Charlie Blackeman y Sophie Wilder, neoyorkinos, se conocieron, a mediados de los noventa, en la asignatura de Taller de Introducción a la Narrativa en su primer semestre de universidad. Ella tenía unos conocimientos literarios y una capacidad para escribir superior a la de todos los compañeros de la clase. Charlie y Sophie mantuvieron durante los tres primeros cursos una relación en la que hubo amor, sexo, separaciones temporales, pero, por encima de todo literatura. Les unía el amor a la literatura, el deseo de crear historias juntos, de desarrollar su vocación literaria.

Fue entonces cuando comenzamos el juego de contar historias juntos. Uno de nosotros miraba a una anciana y a un joven que caminaban juntos por la calle y decía: "Todo el mundo cree que es mi madre, esa es la parte más difícil de estar enamorado". Media hora más tarde ya habíamos bosquejado toda una relación. Uno u otro, o los dos, quizá intentara escribir algo de esa historia, pero esa no era realmente la cuestión.
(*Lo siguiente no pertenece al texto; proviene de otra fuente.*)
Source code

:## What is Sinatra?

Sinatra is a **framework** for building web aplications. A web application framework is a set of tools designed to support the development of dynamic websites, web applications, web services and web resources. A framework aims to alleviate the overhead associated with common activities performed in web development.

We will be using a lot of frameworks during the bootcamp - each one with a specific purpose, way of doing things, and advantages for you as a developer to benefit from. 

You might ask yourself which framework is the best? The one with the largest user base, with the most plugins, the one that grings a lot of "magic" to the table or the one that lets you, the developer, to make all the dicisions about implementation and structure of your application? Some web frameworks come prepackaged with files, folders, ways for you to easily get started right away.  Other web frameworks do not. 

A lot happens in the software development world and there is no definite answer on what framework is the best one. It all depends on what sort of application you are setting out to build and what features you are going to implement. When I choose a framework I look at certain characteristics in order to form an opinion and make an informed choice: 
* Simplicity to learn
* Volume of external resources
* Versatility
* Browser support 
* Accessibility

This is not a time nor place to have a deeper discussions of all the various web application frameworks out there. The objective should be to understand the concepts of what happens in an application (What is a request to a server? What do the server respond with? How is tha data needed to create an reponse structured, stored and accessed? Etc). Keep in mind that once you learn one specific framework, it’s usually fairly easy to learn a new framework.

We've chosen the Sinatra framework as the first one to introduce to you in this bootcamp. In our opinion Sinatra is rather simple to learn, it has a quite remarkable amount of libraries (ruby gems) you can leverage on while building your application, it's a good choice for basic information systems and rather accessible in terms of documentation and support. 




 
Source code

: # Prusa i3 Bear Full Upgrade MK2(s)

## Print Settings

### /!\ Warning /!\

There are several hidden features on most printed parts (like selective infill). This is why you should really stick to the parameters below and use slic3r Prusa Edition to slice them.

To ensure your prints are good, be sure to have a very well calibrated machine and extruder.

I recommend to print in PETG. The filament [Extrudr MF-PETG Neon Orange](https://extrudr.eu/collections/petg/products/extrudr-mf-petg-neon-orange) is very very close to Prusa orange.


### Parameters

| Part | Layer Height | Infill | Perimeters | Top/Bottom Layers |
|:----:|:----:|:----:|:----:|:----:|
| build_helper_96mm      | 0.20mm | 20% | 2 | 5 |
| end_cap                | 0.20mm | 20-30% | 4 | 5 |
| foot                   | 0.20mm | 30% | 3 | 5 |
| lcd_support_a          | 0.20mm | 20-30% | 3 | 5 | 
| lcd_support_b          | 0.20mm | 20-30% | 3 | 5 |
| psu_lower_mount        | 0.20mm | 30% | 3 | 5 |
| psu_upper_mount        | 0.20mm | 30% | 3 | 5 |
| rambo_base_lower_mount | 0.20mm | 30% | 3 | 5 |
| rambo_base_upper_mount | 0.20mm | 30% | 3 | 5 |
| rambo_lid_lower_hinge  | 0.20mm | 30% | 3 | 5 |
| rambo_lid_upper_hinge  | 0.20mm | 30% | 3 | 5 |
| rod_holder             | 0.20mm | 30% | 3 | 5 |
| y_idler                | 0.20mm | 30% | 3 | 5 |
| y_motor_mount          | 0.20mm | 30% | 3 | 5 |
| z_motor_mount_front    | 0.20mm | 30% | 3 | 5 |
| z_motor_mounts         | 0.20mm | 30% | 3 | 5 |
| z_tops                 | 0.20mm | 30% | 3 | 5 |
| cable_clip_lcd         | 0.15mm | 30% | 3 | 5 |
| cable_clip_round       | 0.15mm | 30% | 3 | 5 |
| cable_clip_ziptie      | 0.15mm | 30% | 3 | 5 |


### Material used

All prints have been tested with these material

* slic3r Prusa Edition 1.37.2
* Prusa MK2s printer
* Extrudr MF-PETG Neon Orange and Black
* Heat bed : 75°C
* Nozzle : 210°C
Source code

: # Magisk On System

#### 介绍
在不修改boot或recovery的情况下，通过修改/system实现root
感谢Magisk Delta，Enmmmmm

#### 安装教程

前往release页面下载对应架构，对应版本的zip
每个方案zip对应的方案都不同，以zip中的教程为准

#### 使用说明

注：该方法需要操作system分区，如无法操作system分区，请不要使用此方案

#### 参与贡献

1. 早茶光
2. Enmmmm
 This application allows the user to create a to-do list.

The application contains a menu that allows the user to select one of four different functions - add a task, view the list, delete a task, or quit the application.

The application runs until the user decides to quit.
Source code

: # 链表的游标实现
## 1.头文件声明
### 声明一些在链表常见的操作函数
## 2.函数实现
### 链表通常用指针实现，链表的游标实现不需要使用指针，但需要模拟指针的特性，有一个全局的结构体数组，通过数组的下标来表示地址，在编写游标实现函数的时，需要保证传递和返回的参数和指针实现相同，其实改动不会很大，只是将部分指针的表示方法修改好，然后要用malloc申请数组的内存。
La cuestión era que había historias en todas partes, esperando ser descubiertas mediante la invención. (p. 74).

En el último curso se separaron, ella empezó a salir con el que sería su marido e, inopinadamente, se convirtió al catolicismo y empezó a ir a misa a diario. Ocho años más tarde, en 2003, Sophie vuelva a aparecer en la vida de Charlie y es ahí donde se inicia Qué fue de Sophie Wilder (2012; Libros del Asteroide, 2014), que se centra en explicarnos qué ha sido de Sophie en los últimos tiempos, desde que se separó y, sin embargo, decidió ocuparse de cuidar de su suegro enfermo.
Sophie Wilder tiene una estructura algo compleja; la voz narrativa de Charlie mezcla fragmentos en primera persona en los que narra su relación con otros en tercera en los que narra lo que ha sabido de Sophie a posteriori y el relato avanza entre saltos temporales entre los distintos momentos de la historia. A ello se unen abundantes referencias literarias, religiosas e incluso filosóficas y reflexiones sobre el proceso de escritura, sobre el trabajo de escritor, sobre la relación entre realidad y ficción. Cualquier otro, con estos elementos, se pone estupendo y se marca un novelón insoportable lleno de esdrújulos incunables de esos que tanto gustan a los pseudocultos y se queda tan ancho. Christopher R. Beha, en cambio, emplea un estilo sencillo que hace cercanos y creíbles a sus personajes, tan humanos y llenos de vida y verdad, y que permite que cualquier lector, descifrador de las alusiones cultas o ignorante de ellas, disfrute de un relato ágil y vivo, lleno de sorpresas, pequeñas al principio, más grandes después, cuando la autenticidad de sus personajes, de sus relaciones, y de sus sentimientos atrapa al lector en las páginas de una magnífica novela. Y le atrapan, porque, al margen de la inusual conversión religiosa de Sophie en pleno umbral del siglo XXI, los comportamientos de los personajes, las relaciones entre ellos, la capacidad de algunos de planear y dirigir su vida y la de los demás, sus sentimientos, su dolor y su sufrimiento, nos resultan tan cercanos que la novela podría estar hablando de cualquiera de nosotros. O del propio Beha, que cuidó de su tía enferma antes de escribir esta novela.
Hace unos días, en un artículo centrado en el cuadragésimo aniversario de la aparición de La verdad sobre el caso Savolta, Antonio Muñoz Molina escribía:

Las novelas no se hacen con ideas brillantes ni con demostraciones de erudición o proclamas de ruptura. Las novelas se hacen con los materiales más comunes y más baratos, las palabras habituales, el habla, las vidas de las personas.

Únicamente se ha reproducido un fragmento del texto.